Exercise objective
Every entry should be returned unchanged, with the pictures omitted.

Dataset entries
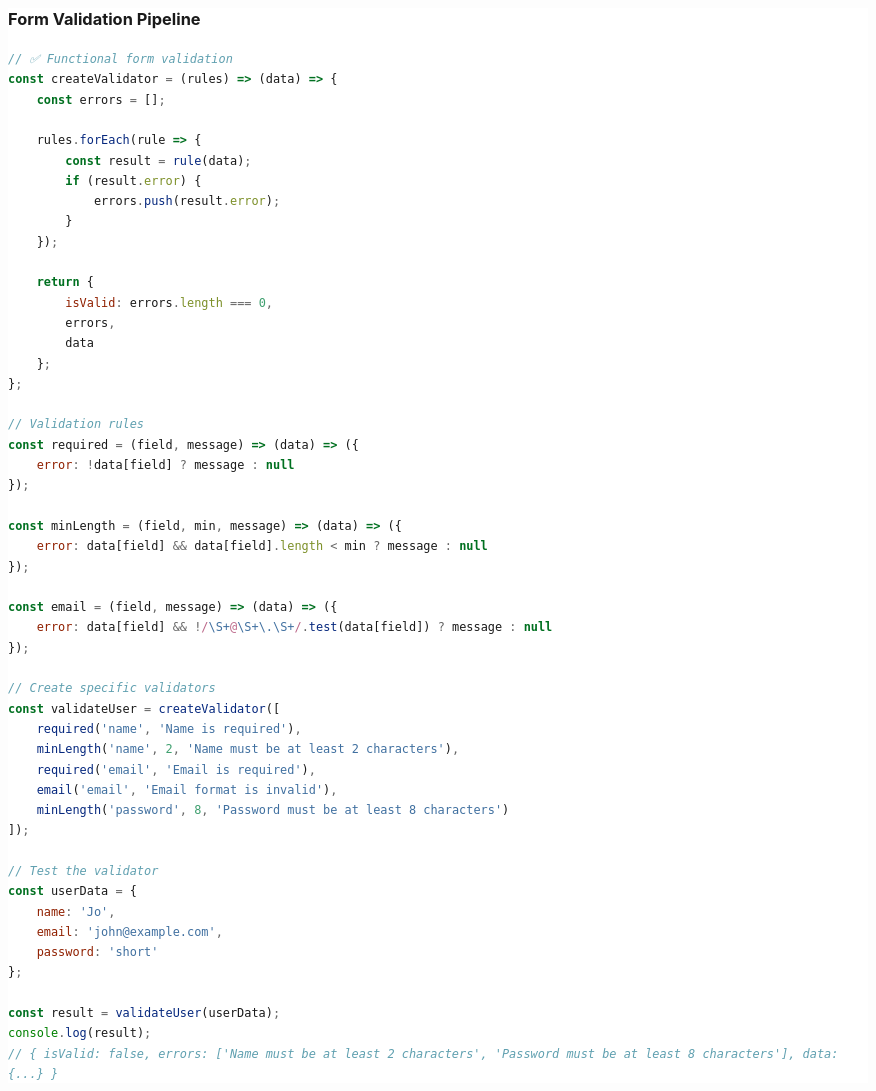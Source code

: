 ### Form Validation Pipeline

```javascript
// ✅ Functional form validation
const createValidator = (rules) => (data) => {
    const errors = [];
    
    rules.forEach(rule => {
        const result = rule(data);
        if (result.error) {
            errors.push(result.error);
        }
    });
    
    return {
        isValid: errors.length === 0,
        errors,
        data
    };
};

// Validation rules
const required = (field, message) => (data) => ({
    error: !data[field] ? message : null
});

const minLength = (field, min, message) => (data) => ({
    error: data[field] && data[field].length < min ? message : null
});

const email = (field, message) => (data) => ({
    error: data[field] && !/\S+@\S+\.\S+/.test(data[field]) ? message : null
});

// Create specific validators
const validateUser = createValidator([
    required('name', 'Name is required'),
    minLength('name', 2, 'Name must be at least 2 characters'),
    required('email', 'Email is required'),
    email('email', 'Email format is invalid'),
    minLength('password', 8, 'Password must be at least 8 characters')
]);

// Test the validator
const userData = {
    name: 'Jo',
    email: 'john@example.com',
    password: 'short'
};

const result = validateUser(userData);
console.log(result);
// { isValid: false, errors: ['Name must be at least 2 characters', 'Password must be at least 8 characters'], data: {...} }
```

Solution for this task
Source code

: ### Form Validation Pipeline

```javascript
// ✅ Functional form validation
const createValidator = (rules) => (data) => {
    const errors = [];
    
    rules.forEach(rule => {
        const result = rule(data);
        if (result.error) {
            errors.push(result.error);
        }
    });
    
    return {
        isValid: errors.length === 0,
        errors,
        data
    };
};

// Validation rules
const required = (field, message) => (data) => ({
    error: !data[field] ? message : null
});

const minLength = (field, min, message) => (data) => ({
    error: data[field] && data[field].length < min ? message : null
});

const email = (field, message) => (data) => ({
    error: data[field] && !/\S+@\S+\.\S+/.test(data[field]) ? message : null
});

// Create specific validators
const validateUser = createValidator([
    required('name', 'Name is required'),
    minLength('name', 2, 'Name must be at least 2 characters'),
    required('email', 'Email is required'),
    email('email', 'Email format is invalid'),
    minLength('password', 8, 'Password must be at least 8 characters')
]);

// Test the validator
const userData = {
    name: 'Jo',
    email: 'john@example.com',
    password: 'short'
};

const result = validateUser(userData);
console.log(result);
// { isValid: false, errors: ['Name must be at least 2 characters', 'Password must be at least 8 characters'], data: {...} }
```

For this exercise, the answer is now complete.